Hoe doeltreffend de wet daadwerkelijk is, staat zeer ter discussie. Toepassing van de Rotterdamwet valt in Schiedam samen met een bredere leefbaarheidsaanpak, zoals de burgemeester aanstipt. Wethouder wonen Antoinette Laan voegt in het persbericht toe: ‘Schiedam zet in deze wijken al langer in op een breed spectrum aan maatregelen om dit te bereiken. Dit omvat onder meer het vernieuwen van woningen, het verbeteren van de openbare ruimte, inzet op veiligheid en het versterken van de sociale structuur. In sommige wijken levert de Wbmgp een aanvulling op de mogelijkheden om te komen tot verbeteren van de leefbaarheid.’
Die brede aanpak met aandacht voor fysiek en sociaal is een prima benadering om de leefbaarheid daadwerkelijk te verbeteren, is de consensus onder experts, maar maakt het tegelijkertijd onmogelijk om de doeltreffendheid van de Rotterdamwet te bewijzen. Onderzoeken door de Universiteit van Amsterdam, adviesbureau TwynstraGudde en RIGO Research en Advies concludeerden dat de wet niet tot nauwelijks tot aantoonbare leefbaarheidseffecten leidt.
Op de vraag van Stadszaken hoe Schiedam met zekerheid kan zeggen dat toepassing van de Rotterdamwet effectief is bij combinatie met andere maatregelen, reageert de gemeente per mail: ‘De Wbmgp biedt instrumenten die alleen met toestemming van het Rijk toegepast mogen worden. Het voorkomen van woonoverlast in de meest kwetsbare wijken, door instroom van nieuwe bewoners met een woonoverlast verleden te voorkomen of door voorwaarden te stellen aan vestiging van zo’n bewoner, zien wij als een belangrijke steun bij alle overige inzet die wij in deze wijken plegen om de leefbaarheidssituatie te verbeteren.’
Eerder gaf Schiedam zelf ook aan dat nog niet zeker te zijn van de precieze effecten van de wet. In het onderzoek door RIGO, dat in maart dit jaar werd gepubliceerd, meldde de gemeente: ‘De Wbmgp veroorzaakt een beweging, maar of die dit gewenste effect heeft, is nu nog niet te zeggen, daar is meer tijd voor nodig. Je ziet positieve kortetermijneffecten, maar ook nog Schiedammers uit die straten vertrekken.’

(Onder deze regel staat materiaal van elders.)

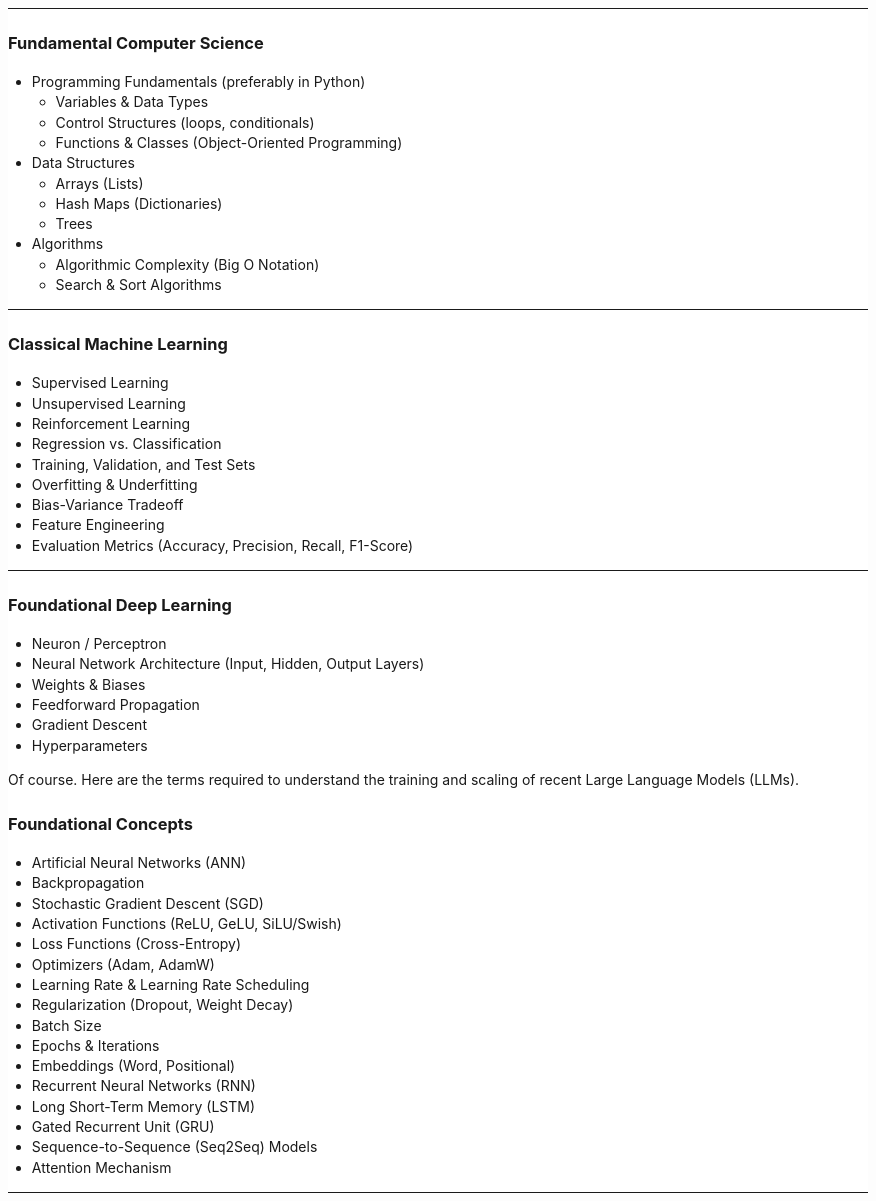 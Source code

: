 ***

### **Fundamental Computer Science**
* Programming Fundamentals (preferably in Python)
    * Variables & Data Types
    * Control Structures (loops, conditionals)
    * Functions & Classes (Object-Oriented Programming)
* Data Structures
    * Arrays (Lists)
    * Hash Maps (Dictionaries)
    * Trees
* Algorithms
    * Algorithmic Complexity (Big O Notation)
    * Search & Sort Algorithms

***

### **Classical Machine Learning**
* Supervised Learning
* Unsupervised Learning
* Reinforcement Learning
* Regression vs. Classification
* Training, Validation, and Test Sets
* Overfitting & Underfitting
* Bias-Variance Tradeoff
* Feature Engineering
* Evaluation Metrics (Accuracy, Precision, Recall, F1-Score)

***

### **Foundational Deep Learning**
* Neuron / Perceptron
* Neural Network Architecture (Input, Hidden, Output Layers)
* Weights & Biases
* Feedforward Propagation
* Gradient Descent
* Hyperparameters

Of course. Here are the terms required to understand the training and scaling of recent Large Language Models (LLMs).

### **Foundational Concepts**
* Artificial Neural Networks (ANN)
* Backpropagation
* Stochastic Gradient Descent (SGD)
* Activation Functions (ReLU, GeLU, SiLU/Swish)
* Loss Functions (Cross-Entropy)
* Optimizers (Adam, AdamW)
* Learning Rate & Learning Rate Scheduling
* Regularization (Dropout, Weight Decay)
* Batch Size
* Epochs & Iterations
* Embeddings (Word, Positional)
* Recurrent Neural Networks (RNN)
* Long Short-Term Memory (LSTM)
* Gated Recurrent Unit (GRU)
* Sequence-to-Sequence (Seq2Seq) Models
* Attention Mechanism

---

Gevraagd naar wat maakt dat de gemeente nu wel de ‘gewenste’ effecten ziet, reageert de gemeente: ‘De uitvraag voor het Rigo-onderzoek vond medio 2020 plaats. De gegevens die toen zijn aangeleverd, zijn gebaseerd op de eerste twee jaar van toepassing van de Wbmgp in Schiedam. De gegevens op basis waarvan de minister nu heeft ingestemd met verlenging bestrijken een periode van 3,5 jaar. Hierdoor ontstaat een beter beeld van de effecten. Het is wat ons betreft een instrument dat om een langere adem vraagt, waarbij we zorgvuldig blijven kijken naar de effecten van de maatregel.’
Hoe standhoudend dit argument voor ‘een langere adem’ is, is discutabel. In Rotterdam wordt de Wbmgp inmiddels vijftien jaar toegpast, vooralsnog zonder aantoonbare resultaten.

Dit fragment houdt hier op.